Give back an exact copy of the entries beneath, minus the pictures.

++++ Listed records ++++

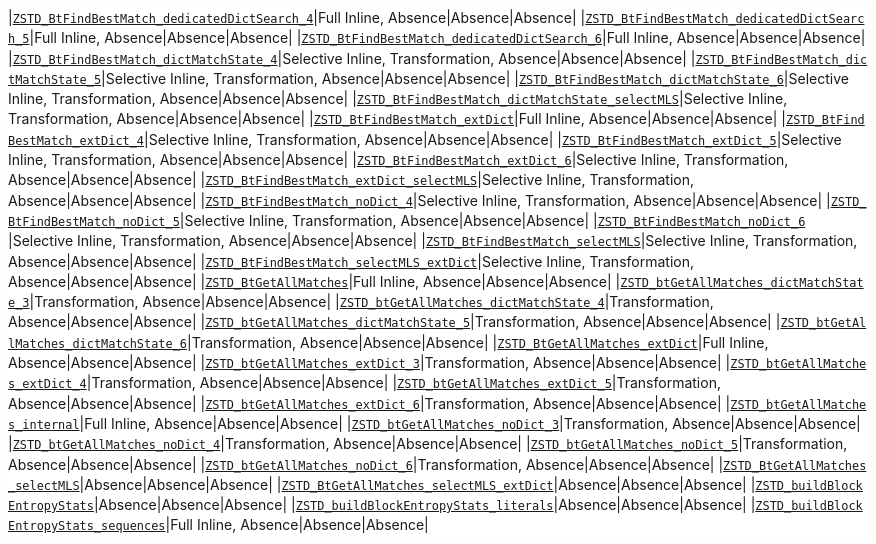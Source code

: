 |[`ZSTD_BtFindBestMatch_dedicatedDictSearch_4`](https://depsurf.github.io/Function/z/ZSTD_BtFindBestMatch_dedicatedDictSearch_4.html)|Full Inline, Absence|Absence|Absence|
|[`ZSTD_BtFindBestMatch_dedicatedDictSearch_5`](https://depsurf.github.io/Function/z/ZSTD_BtFindBestMatch_dedicatedDictSearch_5.html)|Full Inline, Absence|Absence|Absence|
|[`ZSTD_BtFindBestMatch_dedicatedDictSearch_6`](https://depsurf.github.io/Function/z/ZSTD_BtFindBestMatch_dedicatedDictSearch_6.html)|Full Inline, Absence|Absence|Absence|
|[`ZSTD_BtFindBestMatch_dictMatchState_4`](https://depsurf.github.io/Function/z/ZSTD_BtFindBestMatch_dictMatchState_4.html)|Selective Inline, Transformation, Absence|Absence|Absence|
|[`ZSTD_BtFindBestMatch_dictMatchState_5`](https://depsurf.github.io/Function/z/ZSTD_BtFindBestMatch_dictMatchState_5.html)|Selective Inline, Transformation, Absence|Absence|Absence|
|[`ZSTD_BtFindBestMatch_dictMatchState_6`](https://depsurf.github.io/Function/z/ZSTD_BtFindBestMatch_dictMatchState_6.html)|Selective Inline, Transformation, Absence|Absence|Absence|
|[`ZSTD_BtFindBestMatch_dictMatchState_selectMLS`](https://depsurf.github.io/Function/z/ZSTD_BtFindBestMatch_dictMatchState_selectMLS.html)|Selective Inline, Transformation, Absence|Absence|Absence|
|[`ZSTD_BtFindBestMatch_extDict`](https://depsurf.github.io/Function/z/ZSTD_BtFindBestMatch_extDict.html)|Full Inline, Absence|Absence|Absence|
|[`ZSTD_BtFindBestMatch_extDict_4`](https://depsurf.github.io/Function/z/ZSTD_BtFindBestMatch_extDict_4.html)|Selective Inline, Transformation, Absence|Absence|Absence|
|[`ZSTD_BtFindBestMatch_extDict_5`](https://depsurf.github.io/Function/z/ZSTD_BtFindBestMatch_extDict_5.html)|Selective Inline, Transformation, Absence|Absence|Absence|
|[`ZSTD_BtFindBestMatch_extDict_6`](https://depsurf.github.io/Function/z/ZSTD_BtFindBestMatch_extDict_6.html)|Selective Inline, Transformation, Absence|Absence|Absence|
|[`ZSTD_BtFindBestMatch_extDict_selectMLS`](https://depsurf.github.io/Function/z/ZSTD_BtFindBestMatch_extDict_selectMLS.html)|Selective Inline, Transformation, Absence|Absence|Absence|
|[`ZSTD_BtFindBestMatch_noDict_4`](https://depsurf.github.io/Function/z/ZSTD_BtFindBestMatch_noDict_4.html)|Selective Inline, Transformation, Absence|Absence|Absence|
|[`ZSTD_BtFindBestMatch_noDict_5`](https://depsurf.github.io/Function/z/ZSTD_BtFindBestMatch_noDict_5.html)|Selective Inline, Transformation, Absence|Absence|Absence|
|[`ZSTD_BtFindBestMatch_noDict_6`](https://depsurf.github.io/Function/z/ZSTD_BtFindBestMatch_noDict_6.html)|Selective Inline, Transformation, Absence|Absence|Absence|
|[`ZSTD_BtFindBestMatch_selectMLS`](https://depsurf.github.io/Function/z/ZSTD_BtFindBestMatch_selectMLS.html)|Selective Inline, Transformation, Absence|Absence|Absence|
|[`ZSTD_BtFindBestMatch_selectMLS_extDict`](https://depsurf.github.io/Function/z/ZSTD_BtFindBestMatch_selectMLS_extDict.html)|Selective Inline, Transformation, Absence|Absence|Absence|
|[`ZSTD_BtGetAllMatches`](https://depsurf.github.io/Function/z/ZSTD_BtGetAllMatches.html)|Full Inline, Absence|Absence|Absence|
|[`ZSTD_btGetAllMatches_dictMatchState_3`](https://depsurf.github.io/Function/z/ZSTD_btGetAllMatches_dictMatchState_3.html)|Transformation, Absence|Absence|Absence|
|[`ZSTD_btGetAllMatches_dictMatchState_4`](https://depsurf.github.io/Function/z/ZSTD_btGetAllMatches_dictMatchState_4.html)|Transformation, Absence|Absence|Absence|
|[`ZSTD_btGetAllMatches_dictMatchState_5`](https://depsurf.github.io/Function/z/ZSTD_btGetAllMatches_dictMatchState_5.html)|Transformation, Absence|Absence|Absence|
|[`ZSTD_btGetAllMatches_dictMatchState_6`](https://depsurf.github.io/Function/z/ZSTD_btGetAllMatches_dictMatchState_6.html)|Transformation, Absence|Absence|Absence|
|[`ZSTD_BtGetAllMatches_extDict`](https://depsurf.github.io/Function/z/ZSTD_BtGetAllMatches_extDict.html)|Full Inline, Absence|Absence|Absence|
|[`ZSTD_btGetAllMatches_extDict_3`](https://depsurf.github.io/Function/z/ZSTD_btGetAllMatches_extDict_3.html)|Transformation, Absence|Absence|Absence|
|[`ZSTD_btGetAllMatches_extDict_4`](https://depsurf.github.io/Function/z/ZSTD_btGetAllMatches_extDict_4.html)|Transformation, Absence|Absence|Absence|
|[`ZSTD_btGetAllMatches_extDict_5`](https://depsurf.github.io/Function/z/ZSTD_btGetAllMatches_extDict_5.html)|Transformation, Absence|Absence|Absence|
|[`ZSTD_btGetAllMatches_extDict_6`](https://depsurf.github.io/Function/z/ZSTD_btGetAllMatches_extDict_6.html)|Transformation, Absence|Absence|Absence|
|[`ZSTD_btGetAllMatches_internal`](https://depsurf.github.io/Function/z/ZSTD_btGetAllMatches_internal.html)|Full Inline, Absence|Absence|Absence|
|[`ZSTD_btGetAllMatches_noDict_3`](https://depsurf.github.io/Function/z/ZSTD_btGetAllMatches_noDict_3.html)|Transformation, Absence|Absence|Absence|
|[`ZSTD_btGetAllMatches_noDict_4`](https://depsurf.github.io/Function/z/ZSTD_btGetAllMatches_noDict_4.html)|Transformation, Absence|Absence|Absence|
|[`ZSTD_btGetAllMatches_noDict_5`](https://depsurf.github.io/Function/z/ZSTD_btGetAllMatches_noDict_5.html)|Transformation, Absence|Absence|Absence|
|[`ZSTD_btGetAllMatches_noDict_6`](https://depsurf.github.io/Function/z/ZSTD_btGetAllMatches_noDict_6.html)|Transformation, Absence|Absence|Absence|
|[`ZSTD_BtGetAllMatches_selectMLS`](https://depsurf.github.io/Function/z/ZSTD_BtGetAllMatches_selectMLS.html)|Absence|Absence|Absence|
|[`ZSTD_BtGetAllMatches_selectMLS_extDict`](https://depsurf.github.io/Function/z/ZSTD_BtGetAllMatches_selectMLS_extDict.html)|Absence|Absence|Absence|
|[`ZSTD_buildBlockEntropyStats`](https://depsurf.github.io/Function/z/ZSTD_buildBlockEntropyStats.html)|Absence|Absence|Absence|
|[`ZSTD_buildBlockEntropyStats_literals`](https://depsurf.github.io/Function/z/ZSTD_buildBlockEntropyStats_literals.html)|Absence|Absence|Absence|
|[`ZSTD_buildBlockEntropyStats_sequences`](https://depsurf.github.io/Function/z/ZSTD_buildBlockEntropyStats_sequences.html)|Full Inline, Absence|Absence|Absence|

++++

Answer section:
Source code

: |[`ZSTD_BtFindBestMatch_dedicatedDictSearch_4`](https://depsurf.github.io/Function/z/ZSTD_BtFindBestMatch_dedicatedDictSearch_4.html)|Full Inline, Absence|Absence|Absence|
|[`ZSTD_BtFindBestMatch_dedicatedDictSearch_5`](https://depsurf.github.io/Function/z/ZSTD_BtFindBestMatch_dedicatedDictSearch_5.html)|Full Inline, Absence|Absence|Absence|
|[`ZSTD_BtFindBestMatch_dedicatedDictSearch_6`](https://depsurf.github.io/Function/z/ZSTD_BtFindBestMatch_dedicatedDictSearch_6.html)|Full Inline, Absence|Absence|Absence|
|[`ZSTD_BtFindBestMatch_dictMatchState_4`](https://depsurf.github.io/Function/z/ZSTD_BtFindBestMatch_dictMatchState_4.html)|Selective Inline, Transformation, Absence|Absence|Absence|
|[`ZSTD_BtFindBestMatch_dictMatchState_5`](https://depsurf.github.io/Function/z/ZSTD_BtFindBestMatch_dictMatchState_5.html)|Selective Inline, Transformation, Absence|Absence|Absence|
|[`ZSTD_BtFindBestMatch_dictMatchState_6`](https://depsurf.github.io/Function/z/ZSTD_BtFindBestMatch_dictMatchState_6.html)|Selective Inline, Transformation, Absence|Absence|Absence|
|[`ZSTD_BtFindBestMatch_dictMatchState_selectMLS`](https://depsurf.github.io/Function/z/ZSTD_BtFindBestMatch_dictMatchState_selectMLS.html)|Selective Inline, Transformation, Absence|Absence|Absence|
|[`ZSTD_BtFindBestMatch_extDict`](https://depsurf.github.io/Function/z/ZSTD_BtFindBestMatch_extDict.html)|Full Inline, Absence|Absence|Absence|
|[`ZSTD_BtFindBestMatch_extDict_4`](https://depsurf.github.io/Function/z/ZSTD_BtFindBestMatch_extDict_4.html)|Selective Inline, Transformation, Absence|Absence|Absence|
|[`ZSTD_BtFindBestMatch_extDict_5`](https://depsurf.github.io/Function/z/ZSTD_BtFindBestMatch_extDict_5.html)|Selective Inline, Transformation, Absence|Absence|Absence|
|[`ZSTD_BtFindBestMatch_extDict_6`](https://depsurf.github.io/Function/z/ZSTD_BtFindBestMatch_extDict_6.html)|Selective Inline, Transformation, Absence|Absence|Absence|
|[`ZSTD_BtFindBestMatch_extDict_selectMLS`](https://depsurf.github.io/Function/z/ZSTD_BtFindBestMatch_extDict_selectMLS.html)|Selective Inline, Transformation, Absence|Absence|Absence|
|[`ZSTD_BtFindBestMatch_noDict_4`](https://depsurf.github.io/Function/z/ZSTD_BtFindBestMatch_noDict_4.html)|Selective Inline, Transformation, Absence|Absence|Absence|
|[`ZSTD_BtFindBestMatch_noDict_5`](https://depsurf.github.io/Function/z/ZSTD_BtFindBestMatch_noDict_5.html)|Selective Inline, Transformation, Absence|Absence|Absence|
|[`ZSTD_BtFindBestMatch_noDict_6`](https://depsurf.github.io/Function/z/ZSTD_BtFindBestMatch_noDict_6.html)|Selective Inline, Transformation, Absence|Absence|Absence|
|[`ZSTD_BtFindBestMatch_selectMLS`](https://depsurf.github.io/Function/z/ZSTD_BtFindBestMatch_selectMLS.html)|Selective Inline, Transformation, Absence|Absence|Absence|
|[`ZSTD_BtFindBestMatch_selectMLS_extDict`](https://depsurf.github.io/Function/z/ZSTD_BtFindBestMatch_selectMLS_extDict.html)|Selective Inline, Transformation, Absence|Absence|Absence|
|[`ZSTD_BtGetAllMatches`](https://depsurf.github.io/Function/z/ZSTD_BtGetAllMatches.html)|Full Inline, Absence|Absence|Absence|
|[`ZSTD_btGetAllMatches_dictMatchState_3`](https://depsurf.github.io/Function/z/ZSTD_btGetAllMatches_dictMatchState_3.html)|Transformation, Absence|Absence|Absence|
|[`ZSTD_btGetAllMatches_dictMatchState_4`](https://depsurf.github.io/Function/z/ZSTD_btGetAllMatches_dictMatchState_4.html)|Transformation, Absence|Absence|Absence|
|[`ZSTD_btGetAllMatches_dictMatchState_5`](https://depsurf.github.io/Function/z/ZSTD_btGetAllMatches_dictMatchState_5.html)|Transformation, Absence|Absence|Absence|
|[`ZSTD_btGetAllMatches_dictMatchState_6`](https://depsurf.github.io/Function/z/ZSTD_btGetAllMatches_dictMatchState_6.html)|Transformation, Absence|Absence|Absence|
|[`ZSTD_BtGetAllMatches_extDict`](https://depsurf.github.io/Function/z/ZSTD_BtGetAllMatches_extDict.html)|Full Inline, Absence|Absence|Absence|
|[`ZSTD_btGetAllMatches_extDict_3`](https://depsurf.github.io/Function/z/ZSTD_btGetAllMatches_extDict_3.html)|Transformation, Absence|Absence|Absence|
|[`ZSTD_btGetAllMatches_extDict_4`](https://depsurf.github.io/Function/z/ZSTD_btGetAllMatches_extDict_4.html)|Transformation, Absence|Absence|Absence|
|[`ZSTD_btGetAllMatches_extDict_5`](https://depsurf.github.io/Function/z/ZSTD_btGetAllMatches_extDict_5.html)|Transformation, Absence|Absence|Absence|
|[`ZSTD_btGetAllMatches_extDict_6`](https://depsurf.github.io/Function/z/ZSTD_btGetAllMatches_extDict_6.html)|Transformation, Absence|Absence|Absence|
|[`ZSTD_btGetAllMatches_internal`](https://depsurf.github.io/Function/z/ZSTD_btGetAllMatches_internal.html)|Full Inline, Absence|Absence|Absence|
|[`ZSTD_btGetAllMatches_noDict_3`](https://depsurf.github.io/Function/z/ZSTD_btGetAllMatches_noDict_3.html)|Transformation, Absence|Absence|Absence|
|[`ZSTD_btGetAllMatches_noDict_4`](https://depsurf.github.io/Function/z/ZSTD_btGetAllMatches_noDict_4.html)|Transformation, Absence|Absence|Absence|
|[`ZSTD_btGetAllMatches_noDict_5`](https://depsurf.github.io/Function/z/ZSTD_btGetAllMatches_noDict_5.html)|Transformation, Absence|Absence|Absence|
|[`ZSTD_btGetAllMatches_noDict_6`](https://depsurf.github.io/Function/z/ZSTD_btGetAllMatches_noDict_6.html)|Transformation, Absence|Absence|Absence|
|[`ZSTD_BtGetAllMatches_selectMLS`](https://depsurf.github.io/Function/z/ZSTD_BtGetAllMatches_selectMLS.html)|Absence|Absence|Absence|
|[`ZSTD_BtGetAllMatches_selectMLS_extDict`](https://depsurf.github.io/Function/z/ZSTD_BtGetAllMatches_selectMLS_extDict.html)|Absence|Absence|Absence|
|[`ZSTD_buildBlockEntropyStats`](https://depsurf.github.io/Function/z/ZSTD_buildBlockEntropyStats.html)|Absence|Absence|Absence|
|[`ZSTD_buildBlockEntropyStats_literals`](https://depsurf.github.io/Function/z/ZSTD_buildBlockEntropyStats_literals.html)|Absence|Absence|Absence|
|[`ZSTD_buildBlockEntropyStats_sequences`](https://depsurf.github.io/Function/z/ZSTD_buildBlockEntropyStats_sequences.html)|Full Inline, Absence|Absence|Absence|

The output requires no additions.